» Source data

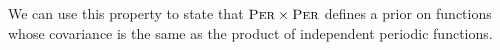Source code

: \documentclass{article}
\def\ie{i.e.\ }
\begin{document}
We can use this property to state that ${\textsc{Per}} \times {\textsc{Per}}$ defines a prior on functions whose covariance is the same as the product of independent periodic functions.







\end{document}
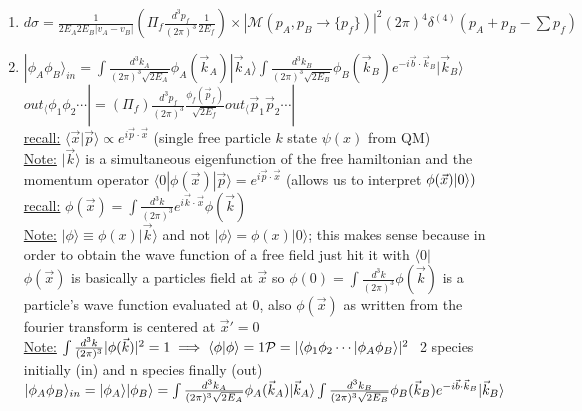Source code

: \documentclass[12pt]{amsart}
\begin{document}
\begin{enumerate}
\item \underline{$d \sigma = \frac{1}{2 E_A 2 E_B | v_A - v_B|} ( \Pi_f \frac{d^3 p_f}{(2 \pi)^3} \frac{1}{2 E_f}) 
\times | \mathcal{M}( p_A, p_B \rightarrow \{ p_f \} )|^2 (2 \pi)^4 \delta^{(4)} (p_A + p_B - \sum p_f)$}\\
\item \underline{$| \phi_A \phi_B \rangle_{in} = \int \frac{d^3 k_A}{(2 \pi)^3 \sqrt{2 E_A}} \phi_A( \vec{k}_{A}) | \vec{k}_A \rangle \int \frac{d^3 k_B}{(2 \pi)^3 \sqrt{2 E_B}} \phi_B ( \vec{k}_B) e^{- i \vec{b} \cdot \vec{k}_B} | \vec{k}_B \rangle$}\\
\underline{$out_\langle \phi_1 \phi_2 \cdots | = ( \Pi_f) \frac{d^3 p_f}{(2 \pi)^3} \frac{\phi_f(\vec{p}_f)}{\sqrt{2 E_f}} out_\langle \vec{p}_1 \vec{p}_2 \cdots |$}\\
\underline{recall:} $\langle \vec{x} | \vec{p} \rangle \propto e^{i \vec{p} \cdot \vec{x}}$ (single free particle $k$ state $\psi(x)$ from QM)\\
\underline{Note:} $|\vec{k} \rangle$ is a simultaneous eigenfunction of the free hamiltonian and the momentum operator
$\langle 0 | \phi( \vec{x}) | \vec{p} \rangle = e^{i \vec{p} \cdot \vec{x}}$ (allows us to interpret $\phi(\vec{x}) | 0 \rangle)\\$
\underline{recall:} $\phi( \vec{x}) = \int \frac{d^3 k}{(2 \pi)^3} e^{i \vec{k} \cdot \vec{x}} \phi(\vec{k})$\\
\underline{Note:} $|\phi \rangle \equiv \phi(x) | \vec{k} \rangle$ and not $| \phi \rangle = \phi(x) | 0 \rangle$; this makes sense because in order to obtain the wave function of a free field just hit it with $\langle 0|$\\
$\phi(\vec{x})$ is basically a particles field at $\vec{x}$ so $\phi(0)= \int \frac{d^3k}{(2 \pi)^3} \phi(\vec{k})$ is a particle's wave function evaluated at 0, also $\phi(\vec{x})$ as written from the fourier transform is centered at $\vec{x}'=0$\\
\underline{Note:} $\int \frac{d^3k}{(2 \pi)^3} | \phi( \vec{k})|^2=1 \implies \langle \phi | \phi \rangle = 1\\
\mathcal{P} = | \langle \phi_1 \phi_2 \cdots | \phi_A \phi_B \rangle |^2 \,\,$ 2 species initially (in) and n species finally (out)\\
$| \phi_A \phi_B \rangle_{in} = | \phi_A \rangle | \phi_B \rangle = \int \frac{d^3 k_A}{(2 \pi)^3 \sqrt{2 E_A}} \phi_A( \vec{k}_{A}) | \vec{k}_A \rangle \int \frac{d^3 k_B}{(2 \pi)^3 \sqrt{2 E_B}} \phi_B ( \vec{k}_B) e^{- i \vec{b} \cdot \vec{k}_B} | \vec{k}_B \rangle\\$

\end{enumerate}
\end{document}

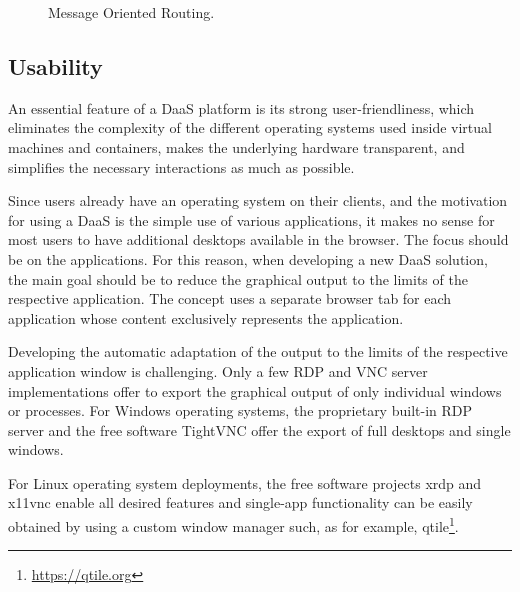 \documentclass[runningheads]{llncs}
\begin{document}
\begin{figure}
\begin{adjustbox}{width=\textwidth}
	\end{adjustbox}
	\caption{Message Oriented Routing.}\label{message_routing}
\end{figure}

\subsection{Usability}
An essential feature of a DaaS platform is its strong user-friendliness,
which eliminates the complexity of the different operating systems
used inside virtual machines and containers,
makes the underlying hardware transparent,
and simplifies the necessary interactions as much as possible.

Since users already have an operating system on their clients,
and the motivation for using a DaaS is the simple use of various applications,
it makes no sense for most users to have additional desktops available in the browser.
The focus should be on the applications.
For this reason, when developing a new DaaS solution,
the main goal should be to reduce the graphical output
to the limits of the respective application.
The concept uses a separate browser tab for each application
whose content exclusively represents the application.

Developing the automatic adaptation of the output
to the limits of the respective application window is challenging.
Only a few RDP and VNC server implementations offer to export the graphical output
of only individual windows or processes.
For Windows operating systems, the proprietary built-in RDP server
and the free software TightVNC offer the export of full desktops and single windows.

For Linux operating system deployments,
the free software projects xrdp and x11vnc enable all desired features
and single-app functionality can be easily obtained
by using a custom window manager such,
as for example, qtile\footnote{\url{https://qtile.org}}.
\end{document}

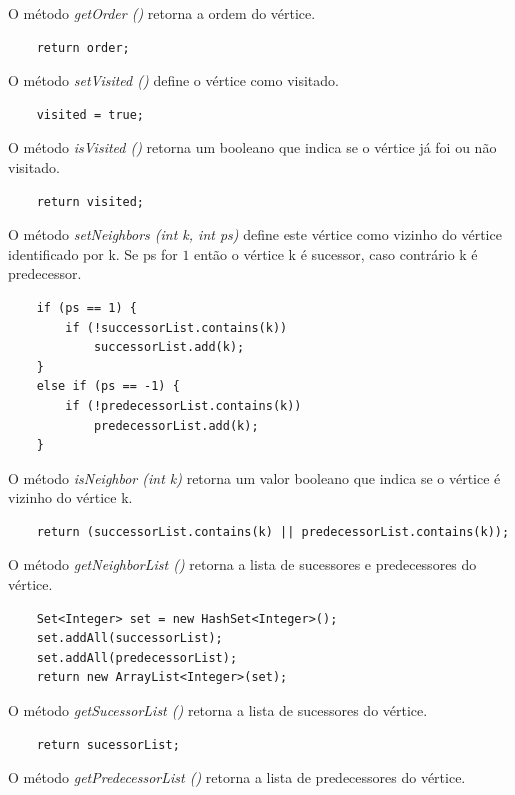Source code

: \documentclass[a4paper,12pt]{report}
\begin{document}
O método \textit{getOrder ()} retorna a ordem do vértice.

\begin{lstlisting}
    return order;
\end{lstlisting}

O método \textit{setVisited ()} define o vértice como visitado.

\begin{lstlisting}
    visited = true;
\end{lstlisting}

O método \textit{isVisited ()} retorna um booleano que indica se o vértice já foi ou não visitado.

\begin{lstlisting}
    return visited;
\end{lstlisting}

O método \textit{setNeighbors (int k, int ps)} define este vértice como vizinho do vértice identificado por k. Se ps for $1$ então o vértice k é sucessor, caso contrário k é predecessor.

\begin{lstlisting}
    if (ps == 1) {
        if (!successorList.contains(k))
            successorList.add(k);
    }
    else if (ps == -1) {
        if (!predecessorList.contains(k))
            predecessorList.add(k);
    }
\end{lstlisting}

O método \textit{isNeighbor (int k)} retorna um valor booleano que indica se o vértice é vizinho do vértice k.

\begin{lstlisting}
    return (successorList.contains(k) || predecessorList.contains(k));
\end{lstlisting}

O método \textit{getNeighborList ()} retorna a lista de sucessores e predecessores do vértice.

\begin{lstlisting}
    Set<Integer> set = new HashSet<Integer>();
    set.addAll(successorList);
    set.addAll(predecessorList);
    return new ArrayList<Integer>(set);
\end{lstlisting}

O método \textit{getSucessorList ()} retorna a lista de sucessores do vértice.

\begin{lstlisting}
    return sucessorList;
\end{lstlisting}

O método \textit{getPredecessorList ()} retorna a lista de predecessores do vértice.
\end{document}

» Try it
Within the listing above, extract exactly the lines that run from the one containing "to the limits of the respective application." through the one containing "return visited;", excluding any pictures.

» Response below
to the limits of the respective application.
The concept uses a separate browser tab for each application
whose content exclusively represents the application.

Developing the automatic adaptation of the output
to the limits of the respective application window is challenging.
Only a few RDP and VNC server implementations offer to export the graphical output
of only individual windows or processes.
For Windows operating systems, the proprietary built-in RDP server
and the free software TightVNC offer the export of full desktops and single windows.

For Linux operating system deployments,
the free software projects xrdp and x11vnc enable all desired features
and single-app functionality can be easily obtained
by using a custom window manager such,
as for example, qtile\footnote{\url{https://qtile.org}}.
\end{document}

Source code

: \documentclass[a4paper,12pt]{report}
\begin{document}
O método \textit{getOrder ()} retorna a ordem do vértice.

\begin{lstlisting}
    return order;
\end{lstlisting}

O método \textit{setVisited ()} define o vértice como visitado.

\begin{lstlisting}
    visited = true;
\end{lstlisting}

O método \textit{isVisited ()} retorna um booleano que indica se o vértice já foi ou não visitado.

\begin{lstlisting}
    return visited;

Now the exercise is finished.